Review by Budd Bailey
For those who don’t know anything about basketball, the friendship between Kareem Abdul-Jabbar and John Wooden might seem a little odd.
Abdul-Jabbar is a tall, Muslim, African-American from New York City. Wooden was a normal-sized, Christian Caucasian from Indiana. The contrasts could go further, but you get the idea. Imagine the two of them in a booth in a diner, chatting away.
They did have basketball in common, of course. Wooden won 10 NCAA championships as a coach at UCLA and is considered one of the greatest coaches to ever put a whistle around his neck. He’s also the first person to be inducted into the Basketball Hall of Fame as a player and coach. Abdul-Jabbar helped Wooden win three of those titles (1967-69), and went on to become one of the greatest players in history.
They also had something else in common: life. Their relationship showed a curiosity about life on both sides.
After Wooden died at the age of 99, it took Abdul-Jabbar years to put down on paper what Wooden meant to him. The result of that project, “Coach Wooden and Me,” is a sweetheart of a book.
Abdul-Jabbar represents something of a turning point in the story of basketball. He was so tall (7-foot-2) and so good in high school that there was intense interest in where he would play in college. It could be argued that he started the growth of recruiting for college teams, something that has reached a mania in recent years. The young man quickly discovered that any university with a basketball program was willing to give him a full scholarship.
That’s where Wooden enters the picture. Abdul-Jabbar, then known as Lew Alcindor, sat down with Wooden for their first meeting during the recruiting process. The author liked the idea of attending UCLA, with its good weather and history of attracting top blacks such as Jackie Robinson. Wooden started the conversation by talking about academics, which floored Abdul-Jabbar. Basketball entered the conversation much later. Clearly, this was a coach with more on his mind than basketball. What’s more, it was the absolutely perfect approach for someone like Abdul-Jabbar, a thoughtful man just coming into his own when it came to developing a personal philosophy.
The two men worked well together on the court, of course.
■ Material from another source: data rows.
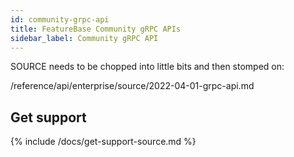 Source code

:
 ```yaml
---
id: community-grpc-api
title: FeatureBase Community gRPC APIs
sidebar_label: Community gRPC API
---
```



SOURCE needs to be chopped into little bits and then stomped on:

/reference/api/enterprise/source/2022-04-01-grpc-api.md


## Get support

{% include /docs/get-support-source.md %}
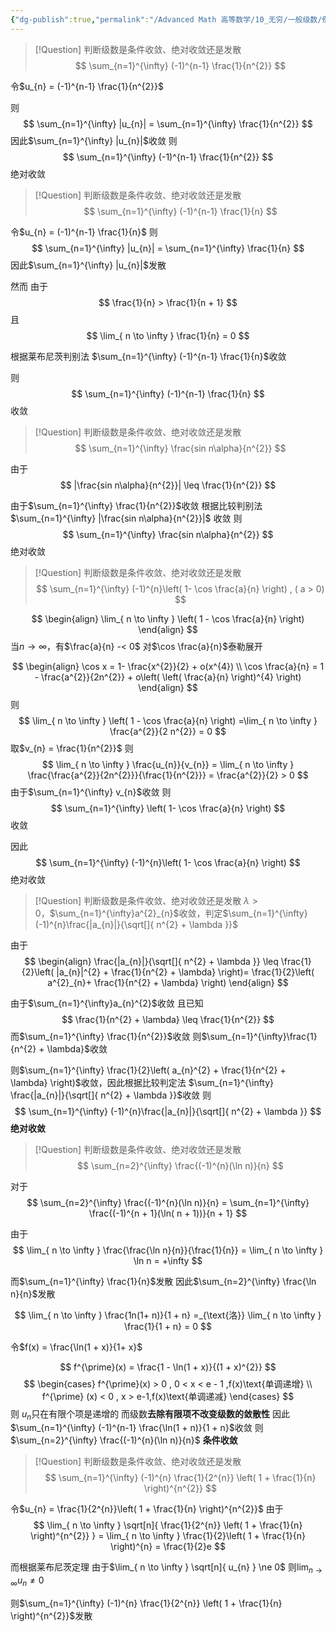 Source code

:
 ```yaml
---
{"dg-publish":true,"permalink":"/Advanced Math 高等数学/10_无穷/一般级数/例题/例题：绝对收敛与条件收敛/","tags":["微积分","高数","例题"]}
---
```




> [!Question]  判断级数是条件收敛、绝对收敛还是发散
> $$
> \sum_{n=1}^{\infty} (-1)^{n-1} \frac{1}{n^{2}}
> $$

令$u_{n} = (-1)^{n-1} \frac{1}{n^{2}}$

则
$$
\sum_{n=1}^{\infty} |u_{n}| = \sum_{n=1}^{\infty} \frac{1}{n^{2}}
$$
因此$\sum_{n=1}^{\infty} |u_{n}|$收敛
则
$$
\sum_{n=1}^{\infty} (-1)^{n-1} \frac{1}{n^{2}}
$$
绝对收敛

> [!Question]  判断级数是条件收敛、绝对收敛还是发散
> $$
> \sum_{n=1}^{\infty} (-1)^{n-1} \frac{1}{n}
> $$

令$u_{n} = (-1)^{n-1} \frac{1}{n}$
则
$$
\sum_{n=1}^{\infty} |u_{n}| = \sum_{n=1}^{\infty} \frac{1}{n}
$$
因此$\sum_{n=1}^{\infty} |u_{n}|$发散

然而
由于
$$
\frac{1}{n} > \frac{1}{n + 1}
$$
且
$$
\lim_{ n \to \infty } \frac{1}{n} = 0
$$

根据莱布尼茨判别法
$\sum_{n=1}^{\infty} (-1)^{n-1} \frac{1}{n}$收敛

则
$$
\sum_{n=1}^{\infty} (-1)^{n-1} \frac{1}{n}
$$
收敛

> [!Question]  判断级数是条件收敛、绝对收敛还是发散
> $$
> \sum_{n=1}^{\infty} \frac{sin n\alpha}{n^{2}}
> $$

由于
$$
|\frac{sin n\alpha}{n^{2}}| \leq  \frac{1}{n^{2}}
$$

由于$\sum_{n=1}^{\infty} \frac{1}{n^{2}}$收敛
根据比较判别法$\sum_{n=1}^{\infty} |\frac{sin n\alpha}{n^{2}}|$
收敛
则
$$
\sum_{n=1}^{\infty} \frac{sin n\alpha}{n^{2}}
$$
绝对收敛

> [!Question]  判断级数是条件收敛、绝对收敛还是发散
> $$
> \sum_{n=1}^{\infty} (-1)^{n}\left( 1- \cos \frac{a}{n} \right) , ( a > 0)
> $$


$$
\begin{align}
\lim_{  n \to \infty } \left( 1 - \cos \frac{a}{n} \right)
\end{align}
$$
当$n \to \infty$，有$\frac{a}{n} -< 0$
对$\cos \frac{a}{n}$泰勒展开

$$
\begin{align}
\cos x =  1- \frac{x^{2}}{2} + o(x^{4}) \\
\cos \frac{a}{n} = 1 - \frac{a^{2}}{2n^{2}} + o\left( \left( \frac{a}{n} \right)^{4} \right)
\end{align}
$$
则
$$
\lim_{  n \to \infty } \left( 1 - \cos \frac{a}{n} \right) =\lim_{ n \to \infty } \frac{a^{2}}{2 n^{2}} = 0
$$
取$v_{n} = \frac{1}{n^{2}}$
则
$$
\lim_{ n \to \infty } \frac{u_{n}}{v_{n}} = \lim_{ n \to \infty } \frac{\frac{a^{2}}{2n^{2}}}{\frac{1}{n^{2}}} = \frac{a^{2}}{2} > 0
$$
由于$\sum_{n=1}^{\infty} v_{n}$收敛
则
$$
\sum_{n=1}^{\infty} \left( 1- \cos \frac{a}{n} \right) 
$$
收敛

因此
$$
\sum_{n=1}^{\infty} (-1)^{n}\left( 1- \cos \frac{a}{n} \right) 
$$
绝对收敛

> [!Question]  判断级数是条件收敛、绝对收敛还是发散
> $\lambda > 0$，$\sum_{n=1}^{\infty}a^{2}_{n}$收敛，判定$\sum_{n=1}^{\infty} (-1)^{n}\frac{|a_{n}|}{\sqrt[]{ n^{2} + \lambda }}$

由于
$$
\begin{align}
\frac{|a_{n}|}{\sqrt[]{ n^{2} + \lambda }} \leq  \frac{1}{2}\left( |a_{n}|^{2} + \frac{1}{n^{2} + \lambda} \right)= \frac{1}{2}\left( a^{2}_{n}+ \frac{1}{n^{2} + \lambda} \right)
\end{align}
$$

由于$\sum_{n=1}^{\infty}a_{n}^{2}$收敛
且已知
$$
\frac{1}{n^{2} + \lambda} \leq \frac{1}{n^{2}}
$$
而$\sum_{n=1}^{\infty} \frac{1}{n^{2}}$收敛
则$\sum_{n=1}^{\infty}\frac{1}{n^{2} + \lambda}$收敛


则$\sum_{n=1}^{\infty} \frac{1}{2}\left( a_{n}^{2} + \frac{1}{n^{2} + \lambda} \right)$收敛，因此根据比较判定法
$\sum_{n=1}^{\infty} \frac{|a_{n}|}{\sqrt[]{ n^{2} + \lambda }}$收敛
则
$$
\sum_{n=1}^{\infty} (-1)^{n}\frac{|a_{n}|}{\sqrt[]{ n^{2} + \lambda }}
$$
**绝对收敛**

> [!Question]  判断级数是条件收敛、绝对收敛还是发散
> $$
> \sum_{n=2}^{\infty} \frac{(-1)^{n}(\ln n)}{n}
> $$


对于
$$
\sum_{n=2}^{\infty} \frac{(-1)^{n}(\ln n)}{n} = \sum_{n=1}^{\infty} \frac{(-1)^{n  + 1}(\ln( n + 1))}{n + 1}
$$


由于
$$
\lim_{ n \to \infty } \frac{\frac{\ln n}{n}}{\frac{1}{n}} = \lim_{ n \to \infty } \ln n = +\infty
$$

而$\sum_{n=1}^{\infty} \frac{1}{n}$发散
因此$\sum_{n=2}^{\infty} \frac{\ln n}{n}$发散

$$
\lim_{ n \to \infty } \frac{1n(1+ n)}{1 + n} =_{\text{洛}} \lim_{ n \to \infty } \frac{1}{1 + n} = 0
$$

令$f(x) = \frac{\ln(1 + x)}{1+ x}$

$$
f^{\prime}(x) = \frac{1 - \ln(1 + x)}{(1 + x)^{2}}
$$
$$
\begin{cases}
f^{\prime}(x) > 0 , 0 < x < e - 1 ,f(x)\text{单调递增} \\
f^{\prime} (x) < 0 , x > e-1,f(x)\text{单调递减} 
\end{cases}
$$
则
$u_{n}$只在有限个项是递增的
而级数**去除有限项不改变级数的敛散性**
因此$\sum_{n=1}^{\infty} (-1)^{n-1} \frac{\ln(1 + n)}{1 + n}$收敛
则$\sum_{n=2}^{\infty} \frac{(-1)^{n}(\ln n)}{n}$ **条件收敛**

> [!Question]  判断级数是条件收敛、绝对收敛还是发散
> $$
> \sum_{n=1}^{\infty} (-1)^{n}  \frac{1}{2^{n}} \left( 1 + \frac{1}{n} \right)^{n^{2}}
> $$

令$u_{n} = \frac{1}{2^{n}}\left( 1 + \frac{1}{n} \right)^{n^{2}}$
由于
$$
\lim_{ n \to \infty } \sqrt[n]{ \frac{1}{2^{n}} \left( 1 + \frac{1}{n} \right)^{n^{2}} } = \lim_{ n \to \infty } \frac{1}{2}\left( 1 + \frac{1}{n} \right)^{n} = \frac{1}{2}e
$$

而根据莱布尼茨定理
由于$\lim_{ n \to \infty } \sqrt[n]{ u_{n} } \ne 0$
则$\lim_{ n \to \infty } u_{n} \ne 0$

则$\sum_{n=1}^{\infty} (-1)^{n}  \frac{1}{2^{n}} \left( 1 + \frac{1}{n} \right)^{n^{2}}$发散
Wooden’s philosophy was to prepare his teams to play their best, and winning would take care of itself if they played to their potential. They usually did. That was fine with Abdul-Jabbar, who was rather shy in some ways and had no personal need to set scoring records. The contrast there might be someone like Wilt Chamberlain, who was an entirely different personality.
Abdul-Jabbar moved on to the pros after graduation, and found that he kept thinking about Wooden’s lessons as he went through life. They seemed to apply to more aspects of existence than just basketball. It’s something that virtually all of Wooden’s ex-players have said. The phrase “Be quick but don’t hurry” can be applied to all sorts of activities.
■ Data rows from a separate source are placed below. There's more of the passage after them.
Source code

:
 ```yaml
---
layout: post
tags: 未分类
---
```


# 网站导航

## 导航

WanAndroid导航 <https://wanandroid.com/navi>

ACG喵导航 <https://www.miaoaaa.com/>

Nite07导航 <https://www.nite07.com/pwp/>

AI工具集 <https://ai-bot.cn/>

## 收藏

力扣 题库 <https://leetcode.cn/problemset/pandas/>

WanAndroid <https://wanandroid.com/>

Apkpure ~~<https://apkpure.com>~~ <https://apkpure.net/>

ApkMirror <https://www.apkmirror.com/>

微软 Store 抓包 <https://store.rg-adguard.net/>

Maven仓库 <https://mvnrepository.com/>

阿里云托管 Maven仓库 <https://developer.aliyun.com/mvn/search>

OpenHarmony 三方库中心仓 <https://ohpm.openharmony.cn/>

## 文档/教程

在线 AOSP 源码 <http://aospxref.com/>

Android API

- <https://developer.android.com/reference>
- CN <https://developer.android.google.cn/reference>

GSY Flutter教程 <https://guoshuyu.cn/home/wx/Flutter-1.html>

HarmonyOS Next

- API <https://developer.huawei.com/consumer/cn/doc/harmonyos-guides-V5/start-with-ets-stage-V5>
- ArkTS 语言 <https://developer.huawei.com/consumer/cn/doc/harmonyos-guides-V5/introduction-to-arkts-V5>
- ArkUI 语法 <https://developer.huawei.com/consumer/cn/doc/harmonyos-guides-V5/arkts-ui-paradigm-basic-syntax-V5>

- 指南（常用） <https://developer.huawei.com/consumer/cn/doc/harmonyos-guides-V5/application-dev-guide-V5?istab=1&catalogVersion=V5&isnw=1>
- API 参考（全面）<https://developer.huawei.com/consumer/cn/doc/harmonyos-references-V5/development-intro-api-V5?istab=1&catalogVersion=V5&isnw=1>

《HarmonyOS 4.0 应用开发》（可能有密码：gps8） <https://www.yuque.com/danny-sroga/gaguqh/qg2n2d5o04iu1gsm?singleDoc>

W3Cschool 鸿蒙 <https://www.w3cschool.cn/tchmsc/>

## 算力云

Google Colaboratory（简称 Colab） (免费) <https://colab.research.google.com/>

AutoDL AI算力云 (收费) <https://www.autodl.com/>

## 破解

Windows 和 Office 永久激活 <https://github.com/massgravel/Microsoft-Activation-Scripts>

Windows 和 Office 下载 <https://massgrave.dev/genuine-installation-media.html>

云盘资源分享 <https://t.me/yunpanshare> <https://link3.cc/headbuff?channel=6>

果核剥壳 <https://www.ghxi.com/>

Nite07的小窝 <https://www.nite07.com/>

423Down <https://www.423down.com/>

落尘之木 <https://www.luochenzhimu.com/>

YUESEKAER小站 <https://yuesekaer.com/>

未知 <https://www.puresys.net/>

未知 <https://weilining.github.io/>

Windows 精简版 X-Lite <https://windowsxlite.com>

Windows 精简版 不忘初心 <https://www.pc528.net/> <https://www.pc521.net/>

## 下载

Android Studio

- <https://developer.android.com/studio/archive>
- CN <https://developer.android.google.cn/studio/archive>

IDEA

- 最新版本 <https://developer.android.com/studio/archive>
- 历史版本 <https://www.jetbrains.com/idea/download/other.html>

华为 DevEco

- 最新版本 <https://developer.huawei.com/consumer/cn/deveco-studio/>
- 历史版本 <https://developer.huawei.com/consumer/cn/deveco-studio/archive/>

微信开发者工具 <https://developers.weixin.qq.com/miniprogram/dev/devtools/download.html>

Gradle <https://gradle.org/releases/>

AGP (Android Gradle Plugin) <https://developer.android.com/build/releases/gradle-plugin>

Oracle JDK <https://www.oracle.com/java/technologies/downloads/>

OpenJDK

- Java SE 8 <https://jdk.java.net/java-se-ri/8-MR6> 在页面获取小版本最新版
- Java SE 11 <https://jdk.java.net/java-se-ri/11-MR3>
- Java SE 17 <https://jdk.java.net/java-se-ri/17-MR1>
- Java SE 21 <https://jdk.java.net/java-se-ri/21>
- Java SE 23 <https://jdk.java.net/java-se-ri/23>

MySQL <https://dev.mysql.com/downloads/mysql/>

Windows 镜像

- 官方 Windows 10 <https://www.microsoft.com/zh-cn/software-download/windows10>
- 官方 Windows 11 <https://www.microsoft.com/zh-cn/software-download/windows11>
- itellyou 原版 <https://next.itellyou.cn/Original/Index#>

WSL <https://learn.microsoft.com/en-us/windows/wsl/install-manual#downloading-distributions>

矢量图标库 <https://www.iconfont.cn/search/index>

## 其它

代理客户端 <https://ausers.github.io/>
Abdul-Jabbar eventually reached out to Wooden again, and the friendship between them grew. Sometimes they talked on the phone, sometimes they shared a meal together, sometimes they just watched a basketball or baseball game on television. The younger of the two soon realized that Wooden had become something of a father figure to him.
The author wisely has plenty of stories from those conversations, which proved educational. For example, Abdul-Jabbar never realized how much pressure Wooden faced during those UCLA years, especially when he had Abdul-Jabbar as his star center. The Bruins weren’t just hoping to win titles then; they were expected to win them. Big difference. Wooden told Abdul-Jabbar once, “I wish all my really good friends in coaching would win one national championship. And those I don’t think highly of, I wish they would win several.”
This all sounds like it as a “Tuesdays with Morrie” approach to it, referring to the book by Mitch Albom. And it does, but the difference is that it’s interesting to learn about Abdul-Jabbar as well. He had periods when he wasn’t particularly open in his public statements – and who could blame him at times? – so we had to wait until now to learn what he was thinking during a basketball career that was played out in public.
“Coach Wooden and Me” goes by quickly; it can be read in a day if you have some time. But by all means, don’t hurry. Sit back and enjoy a wonderful story about the relationship between the subject of the book and the author.